Try it - What lines in the entries below contain the word "System"? Copy all of them.
· · · · ·
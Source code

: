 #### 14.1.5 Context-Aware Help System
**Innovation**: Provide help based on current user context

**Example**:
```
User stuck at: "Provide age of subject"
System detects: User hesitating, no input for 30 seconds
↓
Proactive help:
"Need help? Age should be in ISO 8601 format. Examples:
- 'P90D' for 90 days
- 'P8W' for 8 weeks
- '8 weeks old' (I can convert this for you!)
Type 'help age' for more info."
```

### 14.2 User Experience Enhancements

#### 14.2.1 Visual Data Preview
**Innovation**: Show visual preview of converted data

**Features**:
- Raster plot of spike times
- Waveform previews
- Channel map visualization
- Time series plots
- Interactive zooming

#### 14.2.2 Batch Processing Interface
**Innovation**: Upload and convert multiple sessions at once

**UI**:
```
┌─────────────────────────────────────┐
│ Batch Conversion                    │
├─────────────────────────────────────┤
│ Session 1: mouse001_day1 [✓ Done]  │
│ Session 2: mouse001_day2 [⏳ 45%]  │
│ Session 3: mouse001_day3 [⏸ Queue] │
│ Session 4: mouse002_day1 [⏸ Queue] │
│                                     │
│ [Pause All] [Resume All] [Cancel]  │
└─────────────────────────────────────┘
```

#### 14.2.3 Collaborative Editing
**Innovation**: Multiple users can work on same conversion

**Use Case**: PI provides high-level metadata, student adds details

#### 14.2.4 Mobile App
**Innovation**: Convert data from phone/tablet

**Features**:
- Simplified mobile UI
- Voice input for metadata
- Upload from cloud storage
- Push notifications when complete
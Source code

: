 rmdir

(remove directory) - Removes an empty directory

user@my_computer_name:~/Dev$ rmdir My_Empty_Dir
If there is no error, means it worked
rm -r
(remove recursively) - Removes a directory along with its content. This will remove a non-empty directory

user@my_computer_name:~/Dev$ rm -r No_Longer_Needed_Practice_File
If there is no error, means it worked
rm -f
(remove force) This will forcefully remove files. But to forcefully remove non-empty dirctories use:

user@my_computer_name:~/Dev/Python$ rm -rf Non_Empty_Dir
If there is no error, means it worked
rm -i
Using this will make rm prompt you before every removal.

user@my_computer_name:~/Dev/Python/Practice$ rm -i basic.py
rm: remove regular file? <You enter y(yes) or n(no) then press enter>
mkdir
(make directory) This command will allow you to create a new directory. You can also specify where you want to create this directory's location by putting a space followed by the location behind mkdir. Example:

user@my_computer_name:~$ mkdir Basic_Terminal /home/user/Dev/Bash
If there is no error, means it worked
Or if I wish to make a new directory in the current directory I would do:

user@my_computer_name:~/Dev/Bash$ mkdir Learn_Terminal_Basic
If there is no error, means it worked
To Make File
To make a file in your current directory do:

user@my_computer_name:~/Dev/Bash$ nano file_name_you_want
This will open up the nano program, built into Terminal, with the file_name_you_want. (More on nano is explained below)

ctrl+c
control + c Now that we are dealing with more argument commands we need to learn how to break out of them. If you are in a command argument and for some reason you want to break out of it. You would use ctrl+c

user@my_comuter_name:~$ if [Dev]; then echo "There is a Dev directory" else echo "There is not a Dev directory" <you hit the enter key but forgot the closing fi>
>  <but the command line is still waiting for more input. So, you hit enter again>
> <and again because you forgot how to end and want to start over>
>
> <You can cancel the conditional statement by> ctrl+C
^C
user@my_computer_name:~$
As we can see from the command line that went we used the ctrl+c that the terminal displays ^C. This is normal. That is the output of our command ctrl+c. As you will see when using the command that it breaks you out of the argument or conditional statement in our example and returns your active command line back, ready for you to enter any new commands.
· · · · ·
Task answer -
: #### 14.1.5 Context-Aware Help System
System detects: User hesitating, no input for 30 seconds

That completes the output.